(DATA FOR THIS TASK begins)

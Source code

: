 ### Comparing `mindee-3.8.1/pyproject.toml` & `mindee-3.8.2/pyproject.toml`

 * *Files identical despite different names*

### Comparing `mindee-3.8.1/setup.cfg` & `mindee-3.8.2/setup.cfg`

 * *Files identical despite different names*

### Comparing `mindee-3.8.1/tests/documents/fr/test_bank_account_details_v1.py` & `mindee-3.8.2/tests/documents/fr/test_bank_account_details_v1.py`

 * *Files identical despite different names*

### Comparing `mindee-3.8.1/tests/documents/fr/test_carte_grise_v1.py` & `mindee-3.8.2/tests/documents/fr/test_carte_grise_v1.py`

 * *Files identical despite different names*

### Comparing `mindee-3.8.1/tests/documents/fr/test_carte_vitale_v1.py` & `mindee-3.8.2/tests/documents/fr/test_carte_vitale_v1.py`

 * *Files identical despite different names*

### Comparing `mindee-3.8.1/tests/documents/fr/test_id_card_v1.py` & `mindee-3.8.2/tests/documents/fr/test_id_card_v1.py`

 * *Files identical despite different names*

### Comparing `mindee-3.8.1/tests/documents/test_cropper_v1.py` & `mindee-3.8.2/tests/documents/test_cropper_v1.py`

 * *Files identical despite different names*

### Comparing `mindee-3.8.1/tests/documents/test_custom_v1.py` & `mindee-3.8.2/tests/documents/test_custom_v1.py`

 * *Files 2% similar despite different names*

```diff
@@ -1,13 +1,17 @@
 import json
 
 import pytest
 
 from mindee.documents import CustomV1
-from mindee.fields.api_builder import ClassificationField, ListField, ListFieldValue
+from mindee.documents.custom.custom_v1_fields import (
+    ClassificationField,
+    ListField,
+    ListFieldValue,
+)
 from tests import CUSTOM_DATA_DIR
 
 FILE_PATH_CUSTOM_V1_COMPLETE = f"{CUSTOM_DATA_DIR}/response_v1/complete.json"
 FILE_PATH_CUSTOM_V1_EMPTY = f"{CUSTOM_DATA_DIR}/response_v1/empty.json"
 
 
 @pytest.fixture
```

(DATA FOR THIS TASK ends)

Would you transcribe every entry exactly, leaving nothing out?

Source code

: ### Comparing `mindee-3.8.1/pyproject.toml` & `mindee-3.8.2/pyproject.toml`

 * *Files identical despite different names*

### Comparing `mindee-3.8.1/setup.cfg` & `mindee-3.8.2/setup.cfg`

 * *Files identical despite different names*

### Comparing `mindee-3.8.1/tests/documents/fr/test_bank_account_details_v1.py` & `mindee-3.8.2/tests/documents/fr/test_bank_account_details_v1.py`

 * *Files identical despite different names*

### Comparing `mindee-3.8.1/tests/documents/fr/test_carte_grise_v1.py` & `mindee-3.8.2/tests/documents/fr/test_carte_grise_v1.py`

 * *Files identical despite different names*

### Comparing `mindee-3.8.1/tests/documents/fr/test_carte_vitale_v1.py` & `mindee-3.8.2/tests/documents/fr/test_carte_vitale_v1.py`

 * *Files identical despite different names*

### Comparing `mindee-3.8.1/tests/documents/fr/test_id_card_v1.py` & `mindee-3.8.2/tests/documents/fr/test_id_card_v1.py`

 * *Files identical despite different names*

### Comparing `mindee-3.8.1/tests/documents/test_cropper_v1.py` & `mindee-3.8.2/tests/documents/test_cropper_v1.py`

 * *Files identical despite different names*

### Comparing `mindee-3.8.1/tests/documents/test_custom_v1.py` & `mindee-3.8.2/tests/documents/test_custom_v1.py`

 * *Files 2% similar despite different names*

```diff
@@ -1,13 +1,17 @@
 import json
 
 import pytest
 
 from mindee.documents import CustomV1
-from mindee.fields.api_builder import ClassificationField, ListField, ListFieldValue
+from mindee.documents.custom.custom_v1_fields import (
+    ClassificationField,
+    ListField,
+    ListFieldValue,
+)
 from tests import CUSTOM_DATA_DIR
 
 FILE_PATH_CUSTOM_V1_COMPLETE = f"{CUSTOM_DATA_DIR}/response_v1/complete.json"
 FILE_PATH_CUSTOM_V1_EMPTY = f"{CUSTOM_DATA_DIR}/response_v1/empty.json"
 
 
 @pytest.fixture
```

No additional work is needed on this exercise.